やがて、雪穂はその男の首元へ、刃を突きつける。
「……ハッ、随分余裕かましてるじゃないか。キミは一体何をしたんだ?あのジジイの仕業か?あのジジイの仕業なら、敵である悪魔をわざわざ利用するなんて、とんだ狸ジジイだな」
何かブツブツと言っているように聞こえるが、雪穂にはそれすらも単なる雑音でしかなかった。
「そのへんで止めとけ!!!」
鋭い叫び声がその場に響く。治療を受けている最中の、伊織の声だ。
「……何」
「……!そいつにはまだ聞きたいことが山ほどある。いったん捕まえて引き出すぞ。殺すのは…その後でも出来る」
振り返った雪穂のあまりの冷たい表情に、伊織ですら少しだけ恐怖を抱く。何せ、雪穂のその目は、反転したかのように黒に染まっていたのだから。
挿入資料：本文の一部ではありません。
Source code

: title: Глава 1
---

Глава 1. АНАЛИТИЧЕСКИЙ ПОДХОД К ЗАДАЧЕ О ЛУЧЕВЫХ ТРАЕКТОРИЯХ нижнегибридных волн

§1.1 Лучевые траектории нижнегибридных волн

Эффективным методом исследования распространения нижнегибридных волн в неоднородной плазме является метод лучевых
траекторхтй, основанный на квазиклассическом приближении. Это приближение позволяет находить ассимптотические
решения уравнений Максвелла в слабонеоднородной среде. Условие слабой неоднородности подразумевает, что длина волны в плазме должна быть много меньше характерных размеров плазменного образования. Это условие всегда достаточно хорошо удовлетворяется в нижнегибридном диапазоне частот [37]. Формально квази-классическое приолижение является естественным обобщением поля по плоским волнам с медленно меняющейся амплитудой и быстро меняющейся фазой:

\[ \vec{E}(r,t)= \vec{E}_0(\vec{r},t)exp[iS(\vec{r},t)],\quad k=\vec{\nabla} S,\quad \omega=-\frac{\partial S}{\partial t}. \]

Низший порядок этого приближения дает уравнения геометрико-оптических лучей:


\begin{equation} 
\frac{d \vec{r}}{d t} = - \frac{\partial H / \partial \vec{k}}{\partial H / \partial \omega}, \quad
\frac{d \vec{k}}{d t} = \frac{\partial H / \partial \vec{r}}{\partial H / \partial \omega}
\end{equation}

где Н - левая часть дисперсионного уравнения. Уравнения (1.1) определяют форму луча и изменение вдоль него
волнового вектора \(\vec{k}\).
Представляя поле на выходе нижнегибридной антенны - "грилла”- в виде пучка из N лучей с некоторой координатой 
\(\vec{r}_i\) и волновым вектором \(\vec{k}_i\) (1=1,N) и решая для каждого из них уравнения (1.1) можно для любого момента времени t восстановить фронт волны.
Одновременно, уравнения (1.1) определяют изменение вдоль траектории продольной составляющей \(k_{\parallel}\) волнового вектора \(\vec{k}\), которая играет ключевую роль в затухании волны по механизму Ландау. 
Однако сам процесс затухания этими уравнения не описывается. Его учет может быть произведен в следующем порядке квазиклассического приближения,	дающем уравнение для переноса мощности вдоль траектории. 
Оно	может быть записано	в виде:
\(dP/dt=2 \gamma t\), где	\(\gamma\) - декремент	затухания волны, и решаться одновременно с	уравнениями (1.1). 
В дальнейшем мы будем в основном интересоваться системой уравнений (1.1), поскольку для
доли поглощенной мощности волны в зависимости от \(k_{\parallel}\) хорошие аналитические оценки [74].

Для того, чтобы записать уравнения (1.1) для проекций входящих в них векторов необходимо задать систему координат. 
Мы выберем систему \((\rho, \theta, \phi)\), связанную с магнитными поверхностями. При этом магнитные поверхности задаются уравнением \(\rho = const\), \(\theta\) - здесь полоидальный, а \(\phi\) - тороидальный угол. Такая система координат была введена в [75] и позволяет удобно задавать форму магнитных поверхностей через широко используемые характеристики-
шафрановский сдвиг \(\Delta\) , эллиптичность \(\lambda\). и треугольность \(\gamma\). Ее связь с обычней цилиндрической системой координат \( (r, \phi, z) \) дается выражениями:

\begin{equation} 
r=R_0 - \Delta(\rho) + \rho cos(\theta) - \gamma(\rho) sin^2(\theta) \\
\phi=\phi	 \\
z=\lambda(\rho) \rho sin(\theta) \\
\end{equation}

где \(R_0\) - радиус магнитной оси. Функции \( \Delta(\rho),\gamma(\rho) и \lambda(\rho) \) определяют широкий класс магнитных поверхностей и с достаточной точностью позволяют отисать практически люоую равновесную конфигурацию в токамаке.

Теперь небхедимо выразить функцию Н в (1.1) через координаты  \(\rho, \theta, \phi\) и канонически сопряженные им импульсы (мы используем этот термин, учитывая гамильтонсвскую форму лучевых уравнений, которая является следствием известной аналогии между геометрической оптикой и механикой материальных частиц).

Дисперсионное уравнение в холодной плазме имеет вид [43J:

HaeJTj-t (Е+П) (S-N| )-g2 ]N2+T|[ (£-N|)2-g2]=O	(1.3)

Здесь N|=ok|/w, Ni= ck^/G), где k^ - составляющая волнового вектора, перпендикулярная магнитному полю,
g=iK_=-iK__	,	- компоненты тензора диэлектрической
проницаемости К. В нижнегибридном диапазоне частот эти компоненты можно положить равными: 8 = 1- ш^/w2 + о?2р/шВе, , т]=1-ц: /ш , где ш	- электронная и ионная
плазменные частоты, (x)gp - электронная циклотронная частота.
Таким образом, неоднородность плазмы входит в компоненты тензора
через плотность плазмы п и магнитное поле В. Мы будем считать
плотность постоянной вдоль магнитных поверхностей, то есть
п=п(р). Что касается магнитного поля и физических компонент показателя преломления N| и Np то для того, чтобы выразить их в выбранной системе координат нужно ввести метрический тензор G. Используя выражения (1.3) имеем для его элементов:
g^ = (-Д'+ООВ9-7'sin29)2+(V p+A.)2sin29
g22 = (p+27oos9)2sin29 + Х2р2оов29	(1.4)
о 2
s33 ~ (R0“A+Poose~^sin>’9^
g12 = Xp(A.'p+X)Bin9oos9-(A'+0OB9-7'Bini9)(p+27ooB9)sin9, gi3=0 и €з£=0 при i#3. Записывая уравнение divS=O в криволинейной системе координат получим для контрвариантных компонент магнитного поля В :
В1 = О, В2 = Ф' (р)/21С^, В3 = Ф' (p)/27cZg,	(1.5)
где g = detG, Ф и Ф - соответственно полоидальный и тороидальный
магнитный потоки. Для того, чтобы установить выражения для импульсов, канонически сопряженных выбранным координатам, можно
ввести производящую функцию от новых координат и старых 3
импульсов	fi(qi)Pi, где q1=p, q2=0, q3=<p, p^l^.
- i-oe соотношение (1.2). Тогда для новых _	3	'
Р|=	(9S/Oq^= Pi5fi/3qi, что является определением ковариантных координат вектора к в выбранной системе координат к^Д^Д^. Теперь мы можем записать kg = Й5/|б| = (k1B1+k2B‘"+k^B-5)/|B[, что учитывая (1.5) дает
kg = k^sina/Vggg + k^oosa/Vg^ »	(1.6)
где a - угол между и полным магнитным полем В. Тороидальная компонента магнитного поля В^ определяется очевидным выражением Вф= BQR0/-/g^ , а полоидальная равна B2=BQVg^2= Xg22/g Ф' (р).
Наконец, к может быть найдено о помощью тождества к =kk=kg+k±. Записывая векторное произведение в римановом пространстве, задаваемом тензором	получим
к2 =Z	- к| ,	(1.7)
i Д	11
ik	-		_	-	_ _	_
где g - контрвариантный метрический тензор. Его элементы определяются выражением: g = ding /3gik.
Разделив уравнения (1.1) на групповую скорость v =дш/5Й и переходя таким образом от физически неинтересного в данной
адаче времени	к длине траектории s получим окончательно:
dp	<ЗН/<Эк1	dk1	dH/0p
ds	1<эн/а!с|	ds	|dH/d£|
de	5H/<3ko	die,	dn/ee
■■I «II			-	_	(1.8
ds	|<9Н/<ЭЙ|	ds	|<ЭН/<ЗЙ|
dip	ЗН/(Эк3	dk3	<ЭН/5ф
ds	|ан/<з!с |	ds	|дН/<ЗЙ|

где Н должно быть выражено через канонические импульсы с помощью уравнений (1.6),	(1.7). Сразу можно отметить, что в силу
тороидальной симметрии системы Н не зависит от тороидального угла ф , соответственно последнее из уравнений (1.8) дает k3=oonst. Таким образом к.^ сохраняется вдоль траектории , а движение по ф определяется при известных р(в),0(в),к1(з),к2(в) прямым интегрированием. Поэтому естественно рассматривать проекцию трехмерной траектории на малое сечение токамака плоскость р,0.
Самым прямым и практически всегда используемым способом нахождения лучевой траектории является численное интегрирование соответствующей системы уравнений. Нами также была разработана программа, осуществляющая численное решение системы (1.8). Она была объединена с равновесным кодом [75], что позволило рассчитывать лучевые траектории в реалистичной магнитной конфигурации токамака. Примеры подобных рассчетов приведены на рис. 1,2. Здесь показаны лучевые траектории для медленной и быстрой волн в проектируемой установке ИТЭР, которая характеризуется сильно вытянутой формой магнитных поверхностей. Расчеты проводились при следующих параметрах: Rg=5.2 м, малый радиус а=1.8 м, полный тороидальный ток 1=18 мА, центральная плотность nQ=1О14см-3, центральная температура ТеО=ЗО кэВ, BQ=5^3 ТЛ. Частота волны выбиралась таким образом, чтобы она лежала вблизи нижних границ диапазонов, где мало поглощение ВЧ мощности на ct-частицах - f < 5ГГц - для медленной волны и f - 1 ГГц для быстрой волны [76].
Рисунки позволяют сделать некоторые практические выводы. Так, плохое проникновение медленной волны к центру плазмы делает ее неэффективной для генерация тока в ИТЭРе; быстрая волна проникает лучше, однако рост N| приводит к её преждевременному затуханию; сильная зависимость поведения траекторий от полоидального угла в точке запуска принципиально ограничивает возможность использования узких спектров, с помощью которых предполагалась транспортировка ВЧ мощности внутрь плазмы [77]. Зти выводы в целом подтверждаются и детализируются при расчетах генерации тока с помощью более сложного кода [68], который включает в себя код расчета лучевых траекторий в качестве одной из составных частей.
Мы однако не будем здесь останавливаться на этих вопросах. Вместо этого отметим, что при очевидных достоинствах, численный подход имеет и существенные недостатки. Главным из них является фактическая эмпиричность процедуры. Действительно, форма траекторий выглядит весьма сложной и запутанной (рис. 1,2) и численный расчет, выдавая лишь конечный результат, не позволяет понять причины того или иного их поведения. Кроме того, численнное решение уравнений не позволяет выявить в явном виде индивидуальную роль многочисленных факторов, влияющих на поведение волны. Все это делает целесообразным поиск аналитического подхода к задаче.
「…わかった。正直、『まだ足りないけど』、このあたりでやめとく」
言葉の一部こそ引っかかったが、納得して引き下がったならと、伊織はその言葉に黙って頷いた。
「なぁ……お前、荷物に手鏡とかある?」
「そりゃあるけど、急にどうしたのよ」
「いいから」
激しい戦闘の後だ。当然、荷物の中はグチャグチャに荒れていたが、それでも手鏡は何とか無事だった。
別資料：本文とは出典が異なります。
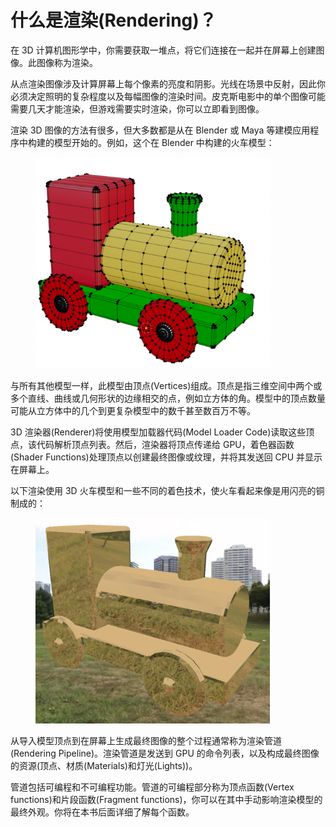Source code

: # 什么是渲染(Rendering)？

在 3D 计算机图形学中，你需要获取一堆点，将它们连接在一起并在屏幕上创建图像。此图像称为渲染。

从点渲染图像涉及计算屏幕上每个像素的亮度和阴影。光线在场景中反射，因此你必须决定照明的复杂程度以及每幅图像的渲染时间。皮克斯电影中的单个图像可能需要几天才能渲染，但游戏需要实时渲染，你可以立即看到图像。

渲染 3D 图像的方法有很多，但大多数都是从在 Blender 或 Maya 等建模应用程序中构建的模型开始的。例如，这个在 Blender 中构建的火车模型：

<figure><img src="../../.gitbook/assets/image (1) (1) (1) (1).png" alt="" width="375"><figcaption></figcaption></figure>

与所有其他模型一样，此模型由顶点(Vertices)组成。顶点是指三维空间中两个或多个直线、曲线或几何形状的边缘相交的点，例如立方体的角。模型中的顶点数量可能从立方体中的几个到更复杂模型中的数千甚至数百万不等。

3D 渲染器(Renderer)将使用模型加载器代码(Model Loader Code)读取这些顶点，该代码解析顶点列表。然后，渲染器将顶点传递给 GPU，着色器函数(Shader Functions)处理顶点以创建最终图像或纹理，并将其发送回 CPU 并显示在屏幕上。

以下渲染使用 3D 火车模型和一些不同的着色技术，使火车看起来像是用闪亮的铜制成的：

<figure><img src="../../.gitbook/assets/image (2) (1) (1) (1).png" alt="" width="375"><figcaption></figcaption></figure>

从导入模型顶点到在屏幕上生成最终图像的整个过程通常称为渲染管道(Rendering Pipeline)。渲染管道是发送到 GPU 的命令列表，以及构成最终图像的资源(顶点、材质(Materials)和灯光(Lights))。

管道包括可编程和不可编程功能。管道的可编程部分称为顶点函数(Vertex functions)和片段函数(Fragment functions)，你可以在其中手动影响渲染模型的最终外观。你将在本书后面详细了解每个函数。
困惑しながらも、手鏡で自分の顔を見る。そして、それを見た雪穂はようやく己の今の状態を理解する。
「………何これ」
どういうわけなのか、白目にあたる部分が真っ黒に染まっており、その目の下のあたりには何やら不気味な紋様が浮かび始めているのだ。
蜘蛛の巣を思わせるその文様は、黒く染まった瞳を強調するように、縁取るようにして広がっていた。
「俺にもさっぱり。ただこれは正直やべえかもな。さっきちょっと様子おかしかったし、もしかしたら憑いてる悪魔が表に出てきたのかもしれねえ」
「…なんかおかしかった?というかこれ戻るの?」
「だから知らねーってば」
「あの……」
夜空がゆっくりと挙手をする。それに応じてか、伊織も雪穂もいったん口を閉じ、彼女の方に耳を傾けることにした。
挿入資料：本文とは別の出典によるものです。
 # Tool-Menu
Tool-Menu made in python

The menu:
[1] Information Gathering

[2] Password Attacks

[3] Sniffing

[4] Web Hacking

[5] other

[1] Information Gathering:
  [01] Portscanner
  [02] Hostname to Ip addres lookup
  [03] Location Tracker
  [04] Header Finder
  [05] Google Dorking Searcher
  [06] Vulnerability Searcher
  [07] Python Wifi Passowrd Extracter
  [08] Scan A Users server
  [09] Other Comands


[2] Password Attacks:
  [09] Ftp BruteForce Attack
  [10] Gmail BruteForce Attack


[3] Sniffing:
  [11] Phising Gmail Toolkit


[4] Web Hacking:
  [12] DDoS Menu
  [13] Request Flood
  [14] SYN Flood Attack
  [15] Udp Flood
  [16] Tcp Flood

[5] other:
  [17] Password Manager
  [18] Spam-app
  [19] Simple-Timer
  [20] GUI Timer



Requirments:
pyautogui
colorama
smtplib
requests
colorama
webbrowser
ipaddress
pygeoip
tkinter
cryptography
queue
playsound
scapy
「ぼく、噂に聞いたことがあって。悪魔憑きでも悪魔の力を制御できる場合があるって。もしかして、雪穂さんは悪魔の力を制御しようとしてる段階、なのかな…って…思い…ました」
「自分でもあんまり自覚はないんだけどなぁ。でも、この前みたいに意識がぷつっと途切れるみたいな感覚はなかったかも」
「お前呑気だな……なんか、力に呑まれそうになった感覚とかねえか?」
「……それはちょっとよくわかんないな。その、夜空ちゃんが言ってたやつが本当かはわかんないけど、でもそれが本当だとしたら、あたしの立場ってもしかして結構やばい?」
「いや。知らん。そこは黒崎さんがどう判断するかって感じだな。俺じゃわからん。お前自身はどう思う?」
自分自身がどう思うか。雪穂の答えは、一つだけあった。